■ DATA EXCERPTS
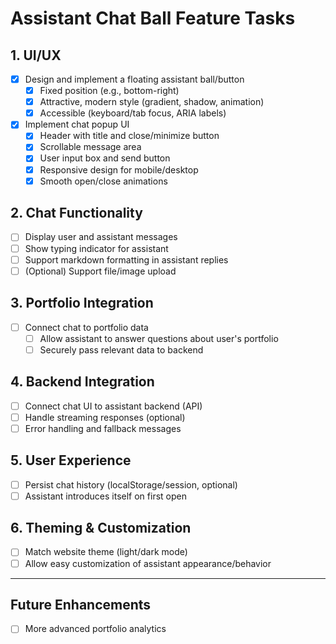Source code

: # Assistant Chat Ball Feature Tasks

## 1. UI/UX

- [x] Design and implement a floating assistant ball/button
  - [x] Fixed position (e.g., bottom-right)
  - [x] Attractive, modern style (gradient, shadow, animation)
  - [x] Accessible (keyboard/tab focus, ARIA labels)
- [x] Implement chat popup UI
  - [x] Header with title and close/minimize button
  - [x] Scrollable message area
  - [x] User input box and send button
  - [x] Responsive design for mobile/desktop
  - [x] Smooth open/close animations

## 2. Chat Functionality

- [ ] Display user and assistant messages
- [ ] Show typing indicator for assistant
- [ ] Support markdown formatting in assistant replies
- [ ] (Optional) Support file/image upload

## 3. Portfolio Integration

- [ ] Connect chat to portfolio data
  - [ ] Allow assistant to answer questions about user's portfolio
  - [ ] Securely pass relevant data to backend

## 4. Backend Integration

- [ ] Connect chat UI to assistant backend (API)
- [ ] Handle streaming responses (optional)
- [ ] Error handling and fallback messages

## 5. User Experience

- [ ] Persist chat history (localStorage/session, optional)
- [ ] Assistant introduces itself on first open

## 6. Theming & Customization

- [ ] Match website theme (light/dark mode)
- [ ] Allow easy customization of assistant appearance/behavior

---

## Future Enhancements

- [ ] More advanced portfolio analytics 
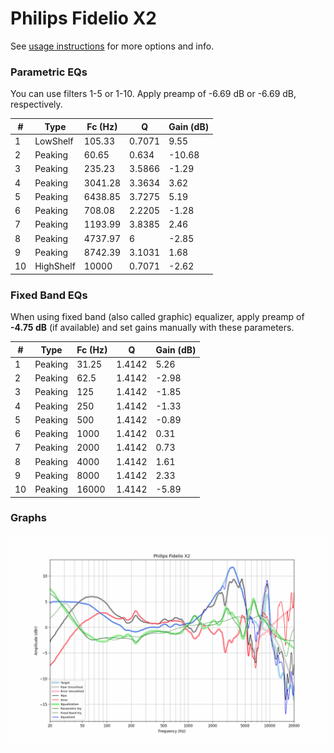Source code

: # Philips Fidelio X2
See [usage instructions](https://github.com/jaakkopasanen/AutoEq#usage) for more options and info.

### Parametric EQs
You can use filters 1-5 or 1-10. Apply preamp of -6.69 dB or -6.69 dB, respectively.

|   # | Type      |   Fc (Hz) |      Q |   Gain (dB) |
|-----|-----------|-----------|--------|-------------|
|   1 | LowShelf  |    105.33 | 0.7071 |        9.55 |
|   2 | Peaking   |     60.65 | 0.634  |      -10.68 |
|   3 | Peaking   |    235.23 | 3.5866 |       -1.29 |
|   4 | Peaking   |   3041.28 | 3.3634 |        3.62 |
|   5 | Peaking   |   6438.85 | 3.7275 |        5.19 |
|   6 | Peaking   |    708.08 | 2.2205 |       -1.28 |
|   7 | Peaking   |   1193.99 | 3.8385 |        2.46 |
|   8 | Peaking   |   4737.97 | 6      |       -2.85 |
|   9 | Peaking   |   8742.39 | 3.1031 |        1.68 |
|  10 | HighShelf |  10000    | 0.7071 |       -2.62 |

### Fixed Band EQs
When using fixed band (also called graphic) equalizer, apply preamp of **-4.75 dB** (if available) and set gains manually with these parameters.

|   # | Type    |   Fc (Hz) |      Q |   Gain (dB) |
|-----|---------|-----------|--------|-------------|
|   1 | Peaking |     31.25 | 1.4142 |        5.26 |
|   2 | Peaking |     62.5  | 1.4142 |       -2.98 |
|   3 | Peaking |    125    | 1.4142 |       -1.85 |
|   4 | Peaking |    250    | 1.4142 |       -1.33 |
|   5 | Peaking |    500    | 1.4142 |       -0.89 |
|   6 | Peaking |   1000    | 1.4142 |        0.31 |
|   7 | Peaking |   2000    | 1.4142 |        0.73 |
|   8 | Peaking |   4000    | 1.4142 |        1.61 |
|   9 | Peaking |   8000    | 1.4142 |        2.33 |
|  10 | Peaking |  16000    | 1.4142 |       -5.89 |

### Graphs
![](./Philips%20Fidelio%20X2.png)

■ TASK GOAL
Look back at the entries above and repeat, unchanged, every line from the line holding "3041.28 | 3.3634" through the line holding "4 | Peaking |".

■ EXERCISE RESULT
|   4 | Peaking   |   3041.28 | 3.3634 |        3.62 |
|   5 | Peaking   |   6438.85 | 3.7275 |        5.19 |
|   6 | Peaking   |    708.08 | 2.2205 |       -1.28 |
|   7 | Peaking   |   1193.99 | 3.8385 |        2.46 |
|   8 | Peaking   |   4737.97 | 6      |       -2.85 |
|   9 | Peaking   |   8742.39 | 3.1031 |        1.68 |
|  10 | HighShelf |  10000    | 0.7071 |       -2.62 |

### Fixed Band EQs
When using fixed band (also called graphic) equalizer, apply preamp of **-4.75 dB** (if available) and set gains manually with these parameters.

|   # | Type    |   Fc (Hz) |      Q |   Gain (dB) |
|-----|---------|-----------|--------|-------------|
|   1 | Peaking |     31.25 | 1.4142 |        5.26 |
|   2 | Peaking |     62.5  | 1.4142 |       -2.98 |
|   3 | Peaking |    125    | 1.4142 |       -1.85 |
|   4 | Peaking |    250    | 1.4142 |       -1.33 |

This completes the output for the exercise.